Layla (EP) May 22, 1970

Summary:

Charlie knew three things with complete certainty about Lee: she was unbelievably smart, she was gorgeous and for reasons he failed to understand, she wanted him. He was having a difficult time balancing the three.

Notes:

(See the end of the work for notes.)

Work Text:

May 22, 1970
10:55pm Local Time
(In a Horrible Excuse for a Bar that Plays American Rock Music)
Phnom Penh, Cambodia

Charlie wasn’t sure what this was.

Well, that was not a completely true statement. He had an idea of what this could be, but he wasn’t sure if this was what his envisioned it was.
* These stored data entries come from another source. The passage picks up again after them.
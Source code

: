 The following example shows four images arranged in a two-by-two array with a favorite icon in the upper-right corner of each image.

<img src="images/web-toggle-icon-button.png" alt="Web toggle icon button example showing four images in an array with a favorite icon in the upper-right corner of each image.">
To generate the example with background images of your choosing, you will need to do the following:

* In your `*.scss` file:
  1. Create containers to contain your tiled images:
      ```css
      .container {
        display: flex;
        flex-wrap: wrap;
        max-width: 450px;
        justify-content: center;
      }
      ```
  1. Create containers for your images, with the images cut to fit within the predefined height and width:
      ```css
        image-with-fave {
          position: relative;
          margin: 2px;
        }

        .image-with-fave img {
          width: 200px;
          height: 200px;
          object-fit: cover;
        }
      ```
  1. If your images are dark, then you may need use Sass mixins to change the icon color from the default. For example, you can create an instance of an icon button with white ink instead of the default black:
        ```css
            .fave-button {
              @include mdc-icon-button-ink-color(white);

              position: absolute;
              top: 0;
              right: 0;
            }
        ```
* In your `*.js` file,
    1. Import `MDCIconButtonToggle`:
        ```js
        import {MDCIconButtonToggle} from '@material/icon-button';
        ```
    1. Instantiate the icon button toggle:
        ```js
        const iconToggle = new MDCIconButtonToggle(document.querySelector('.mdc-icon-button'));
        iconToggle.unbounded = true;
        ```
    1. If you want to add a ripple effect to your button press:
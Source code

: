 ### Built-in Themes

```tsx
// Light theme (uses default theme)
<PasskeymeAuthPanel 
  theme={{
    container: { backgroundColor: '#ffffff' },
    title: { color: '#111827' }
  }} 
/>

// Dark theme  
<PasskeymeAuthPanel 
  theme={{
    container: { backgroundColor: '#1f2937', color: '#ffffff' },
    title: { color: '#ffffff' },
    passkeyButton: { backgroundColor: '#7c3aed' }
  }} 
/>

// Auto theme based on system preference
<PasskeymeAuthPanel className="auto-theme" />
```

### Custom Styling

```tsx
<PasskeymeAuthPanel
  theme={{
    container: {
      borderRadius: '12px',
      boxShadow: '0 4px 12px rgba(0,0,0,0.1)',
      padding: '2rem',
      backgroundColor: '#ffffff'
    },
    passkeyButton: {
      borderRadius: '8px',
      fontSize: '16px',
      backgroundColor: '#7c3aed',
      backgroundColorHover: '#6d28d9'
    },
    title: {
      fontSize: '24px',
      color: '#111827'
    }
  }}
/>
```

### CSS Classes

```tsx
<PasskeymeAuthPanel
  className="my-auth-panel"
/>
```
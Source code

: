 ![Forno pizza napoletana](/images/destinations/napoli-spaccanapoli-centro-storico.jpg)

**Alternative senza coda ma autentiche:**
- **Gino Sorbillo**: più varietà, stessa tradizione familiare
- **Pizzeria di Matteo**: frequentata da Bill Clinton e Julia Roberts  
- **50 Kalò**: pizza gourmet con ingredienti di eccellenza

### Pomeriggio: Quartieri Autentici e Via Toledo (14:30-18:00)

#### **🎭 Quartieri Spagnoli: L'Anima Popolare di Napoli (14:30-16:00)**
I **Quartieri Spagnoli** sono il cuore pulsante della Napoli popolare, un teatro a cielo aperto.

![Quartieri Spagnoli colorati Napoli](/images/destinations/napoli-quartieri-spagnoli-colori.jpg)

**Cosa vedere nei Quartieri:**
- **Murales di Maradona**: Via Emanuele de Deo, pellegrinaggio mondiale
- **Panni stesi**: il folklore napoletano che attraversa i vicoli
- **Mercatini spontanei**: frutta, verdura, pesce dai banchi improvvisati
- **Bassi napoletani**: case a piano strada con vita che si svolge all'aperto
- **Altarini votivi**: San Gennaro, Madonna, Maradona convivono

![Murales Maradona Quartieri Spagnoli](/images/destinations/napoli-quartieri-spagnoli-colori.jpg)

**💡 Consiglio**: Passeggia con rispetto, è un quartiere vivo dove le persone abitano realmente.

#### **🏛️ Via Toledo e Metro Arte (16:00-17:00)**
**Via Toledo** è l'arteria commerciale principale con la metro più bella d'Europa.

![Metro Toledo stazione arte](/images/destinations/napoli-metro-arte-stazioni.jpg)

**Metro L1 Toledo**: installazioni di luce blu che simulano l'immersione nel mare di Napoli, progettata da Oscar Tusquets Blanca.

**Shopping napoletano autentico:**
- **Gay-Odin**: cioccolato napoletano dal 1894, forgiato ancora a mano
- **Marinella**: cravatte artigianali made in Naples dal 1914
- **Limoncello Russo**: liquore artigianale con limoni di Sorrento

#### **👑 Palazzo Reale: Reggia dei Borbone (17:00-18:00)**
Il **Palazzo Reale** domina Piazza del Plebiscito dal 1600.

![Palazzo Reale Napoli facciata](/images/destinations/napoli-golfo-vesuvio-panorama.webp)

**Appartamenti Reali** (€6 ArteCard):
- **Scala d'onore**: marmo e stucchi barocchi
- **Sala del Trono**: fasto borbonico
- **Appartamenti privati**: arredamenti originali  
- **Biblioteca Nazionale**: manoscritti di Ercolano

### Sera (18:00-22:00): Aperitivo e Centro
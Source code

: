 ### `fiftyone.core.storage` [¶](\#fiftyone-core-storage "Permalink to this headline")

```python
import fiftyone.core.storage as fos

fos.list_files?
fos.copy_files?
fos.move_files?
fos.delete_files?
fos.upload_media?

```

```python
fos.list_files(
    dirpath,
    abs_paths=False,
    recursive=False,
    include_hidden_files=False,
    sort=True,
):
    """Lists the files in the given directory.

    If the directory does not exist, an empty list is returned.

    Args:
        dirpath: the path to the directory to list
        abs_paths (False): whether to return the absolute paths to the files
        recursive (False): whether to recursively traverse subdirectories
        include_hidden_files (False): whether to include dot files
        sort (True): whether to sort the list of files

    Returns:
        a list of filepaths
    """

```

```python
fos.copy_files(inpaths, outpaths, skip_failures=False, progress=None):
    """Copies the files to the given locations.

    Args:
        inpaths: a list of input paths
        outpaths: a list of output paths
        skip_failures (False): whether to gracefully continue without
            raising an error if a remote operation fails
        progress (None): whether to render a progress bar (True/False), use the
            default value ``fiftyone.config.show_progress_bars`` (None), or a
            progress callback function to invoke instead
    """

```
He had known Lee for just over three weeks. He saved her from being blown to smithereens and her thanks for it, was her. They were practically connected at the hip and they had spent the entire time getting to know each other. They would meet in the morning, usually at her hotel and they would spend the better part of the day working together but independently. They would trail each other for work, visiting the press offices, while he was drafting ideas and stories for his next extended piece in his journal and she would make a quick buck translating articles from English to French for the Agence France-Presse.

He’d done his time in the Marines and he had seen how guys he knew, men that became brothers, how they handled scraping shoulders with death and coming out on the other side. Sometimes the outgoing ones retreated into themselves and occasionally their confidence slipped. Guys that had little to say and did what they were told, once they shook hands with death they came back wrecking their way through life and stinking of overconfidence and would make graver mistakes.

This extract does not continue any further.